[Saved entries]
== Segment start ==
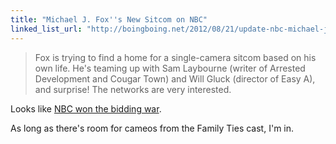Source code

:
 ```yaml
---
title: "Michael J. Fox''s New Sitcom on NBC"
linked_list_url: "http://boingboing.net/2012/08/21/update-nbc-michael-j-fox.html"
---
```

<blockquote><p>
  Fox is trying to find a home for a single-camera sitcom based on his own life. He's teaming up with Sam Laybourne (writer of Arrested Development and Cougar Town) and Will Gluck (director of Easy A), and surprise! The networks are very interested.
</p></blockquote>
<p>Looks like <a href="http://www.vulture.com/2012/08/nbc-lands-michael-j-fox-sitcom-in-giant-deal.html">NBC won the bidding war</a>.</p>
<p>As long as there's room for cameos from the Family Ties cast, I'm in.</p>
== Segment end ==
▸ WHAT THE TASK REQUIRES
Look through the data above for the string "html" and copy every line where it appears.

▸ SOLUTION TO THIS PROBLEM
linked_list_url: "http://boingboing.net/2012/08/21/update-nbc-michael-j-fox.html"
<p>Looks like <a href="http://www.vulture.com/2012/08/nbc-lands-michael-j-fox-sitcom-in-giant-deal.html">NBC won the bidding war</a>.</p>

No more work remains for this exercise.